EXERCISE AIM: Beginning with the line that contains "At the time", copy each remaining line of the data below exactly.
───
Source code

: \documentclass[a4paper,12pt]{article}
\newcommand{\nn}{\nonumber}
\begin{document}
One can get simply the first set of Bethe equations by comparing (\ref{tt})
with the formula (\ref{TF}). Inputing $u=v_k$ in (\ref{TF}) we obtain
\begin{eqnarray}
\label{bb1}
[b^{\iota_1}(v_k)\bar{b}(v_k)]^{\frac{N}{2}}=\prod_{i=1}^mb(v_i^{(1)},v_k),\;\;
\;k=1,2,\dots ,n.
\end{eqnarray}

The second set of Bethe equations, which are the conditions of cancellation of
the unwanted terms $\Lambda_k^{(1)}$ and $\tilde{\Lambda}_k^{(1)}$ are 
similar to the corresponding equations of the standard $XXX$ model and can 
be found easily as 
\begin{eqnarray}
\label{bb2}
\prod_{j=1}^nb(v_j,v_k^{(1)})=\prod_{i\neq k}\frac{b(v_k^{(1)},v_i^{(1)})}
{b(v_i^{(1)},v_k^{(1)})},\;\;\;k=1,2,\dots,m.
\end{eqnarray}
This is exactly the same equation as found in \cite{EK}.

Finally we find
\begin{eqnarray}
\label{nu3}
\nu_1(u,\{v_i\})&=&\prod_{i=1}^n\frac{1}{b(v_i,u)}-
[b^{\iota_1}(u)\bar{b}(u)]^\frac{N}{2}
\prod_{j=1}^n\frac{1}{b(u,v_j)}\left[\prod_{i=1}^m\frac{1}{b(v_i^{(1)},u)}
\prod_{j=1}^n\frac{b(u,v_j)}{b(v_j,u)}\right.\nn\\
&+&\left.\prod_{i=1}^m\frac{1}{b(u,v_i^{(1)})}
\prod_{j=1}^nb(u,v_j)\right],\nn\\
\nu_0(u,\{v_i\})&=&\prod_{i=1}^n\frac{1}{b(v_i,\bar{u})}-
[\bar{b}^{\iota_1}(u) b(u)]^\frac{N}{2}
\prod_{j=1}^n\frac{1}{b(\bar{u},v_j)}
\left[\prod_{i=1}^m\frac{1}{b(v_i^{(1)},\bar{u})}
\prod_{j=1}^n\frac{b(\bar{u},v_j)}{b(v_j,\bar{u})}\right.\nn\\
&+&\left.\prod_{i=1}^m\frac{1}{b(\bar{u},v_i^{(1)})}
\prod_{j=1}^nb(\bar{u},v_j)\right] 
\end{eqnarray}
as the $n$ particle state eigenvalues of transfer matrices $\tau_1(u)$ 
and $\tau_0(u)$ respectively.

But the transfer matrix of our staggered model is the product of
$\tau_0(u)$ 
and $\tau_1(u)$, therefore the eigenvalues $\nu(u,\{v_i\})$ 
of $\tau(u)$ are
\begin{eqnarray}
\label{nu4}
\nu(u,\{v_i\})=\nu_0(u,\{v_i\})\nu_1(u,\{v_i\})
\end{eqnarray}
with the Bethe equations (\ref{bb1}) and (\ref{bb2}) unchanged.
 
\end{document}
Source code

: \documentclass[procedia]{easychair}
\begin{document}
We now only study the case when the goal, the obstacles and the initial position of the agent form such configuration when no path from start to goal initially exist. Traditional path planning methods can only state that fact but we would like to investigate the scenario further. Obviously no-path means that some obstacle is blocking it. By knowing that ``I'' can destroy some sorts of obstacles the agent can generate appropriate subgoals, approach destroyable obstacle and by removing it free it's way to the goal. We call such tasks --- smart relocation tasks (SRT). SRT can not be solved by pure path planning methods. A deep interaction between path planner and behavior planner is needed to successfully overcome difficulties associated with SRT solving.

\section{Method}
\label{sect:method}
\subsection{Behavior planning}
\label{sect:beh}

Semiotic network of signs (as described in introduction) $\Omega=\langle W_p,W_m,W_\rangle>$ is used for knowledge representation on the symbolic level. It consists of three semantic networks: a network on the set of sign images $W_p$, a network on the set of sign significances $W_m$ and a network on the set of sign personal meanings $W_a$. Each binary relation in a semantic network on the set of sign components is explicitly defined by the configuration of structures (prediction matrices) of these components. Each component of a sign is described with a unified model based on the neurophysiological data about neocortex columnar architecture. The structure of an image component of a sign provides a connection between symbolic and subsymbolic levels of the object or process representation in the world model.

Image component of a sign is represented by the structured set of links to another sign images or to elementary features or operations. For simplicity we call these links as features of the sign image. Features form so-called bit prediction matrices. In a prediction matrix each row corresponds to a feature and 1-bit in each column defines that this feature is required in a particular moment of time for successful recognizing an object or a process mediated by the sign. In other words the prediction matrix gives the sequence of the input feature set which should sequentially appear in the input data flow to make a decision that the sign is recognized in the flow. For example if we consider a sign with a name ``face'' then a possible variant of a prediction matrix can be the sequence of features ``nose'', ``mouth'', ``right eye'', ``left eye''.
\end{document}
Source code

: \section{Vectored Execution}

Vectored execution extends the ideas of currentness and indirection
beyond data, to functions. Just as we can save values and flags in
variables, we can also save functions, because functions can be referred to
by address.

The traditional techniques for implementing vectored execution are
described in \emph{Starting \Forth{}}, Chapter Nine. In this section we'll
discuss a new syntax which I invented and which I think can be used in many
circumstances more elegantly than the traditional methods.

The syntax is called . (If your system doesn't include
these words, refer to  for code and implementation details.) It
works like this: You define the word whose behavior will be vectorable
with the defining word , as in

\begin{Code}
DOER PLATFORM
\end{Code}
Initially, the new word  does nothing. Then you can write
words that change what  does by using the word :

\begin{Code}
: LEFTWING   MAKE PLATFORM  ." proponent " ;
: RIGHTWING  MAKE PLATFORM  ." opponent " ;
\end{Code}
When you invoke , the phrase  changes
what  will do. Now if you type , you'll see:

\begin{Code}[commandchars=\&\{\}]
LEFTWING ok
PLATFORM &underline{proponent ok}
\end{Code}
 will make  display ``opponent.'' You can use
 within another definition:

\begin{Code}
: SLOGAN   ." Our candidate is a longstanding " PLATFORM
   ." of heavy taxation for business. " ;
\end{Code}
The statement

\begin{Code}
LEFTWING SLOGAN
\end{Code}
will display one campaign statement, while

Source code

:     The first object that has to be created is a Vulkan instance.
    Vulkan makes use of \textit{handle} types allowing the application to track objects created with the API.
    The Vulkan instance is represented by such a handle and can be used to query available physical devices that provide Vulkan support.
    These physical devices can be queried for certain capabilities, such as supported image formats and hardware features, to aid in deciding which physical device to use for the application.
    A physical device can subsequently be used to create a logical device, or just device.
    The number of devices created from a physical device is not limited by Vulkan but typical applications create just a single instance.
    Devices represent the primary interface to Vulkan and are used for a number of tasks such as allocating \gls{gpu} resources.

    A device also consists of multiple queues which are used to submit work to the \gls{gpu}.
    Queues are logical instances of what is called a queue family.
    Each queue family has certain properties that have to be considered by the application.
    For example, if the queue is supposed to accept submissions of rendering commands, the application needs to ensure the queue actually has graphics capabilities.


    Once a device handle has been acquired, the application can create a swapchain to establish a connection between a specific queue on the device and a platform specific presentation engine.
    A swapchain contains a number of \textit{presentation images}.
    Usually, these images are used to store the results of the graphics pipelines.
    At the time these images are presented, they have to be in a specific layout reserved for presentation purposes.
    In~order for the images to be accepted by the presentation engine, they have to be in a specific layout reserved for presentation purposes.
───
EXERCISE OUTPUT:
    At the time these images are presented, they have to be in a specific layout reserved for presentation purposes.
    In~order for the images to be accepted by the presentation engine, they have to be in a specific layout reserved for presentation purposes.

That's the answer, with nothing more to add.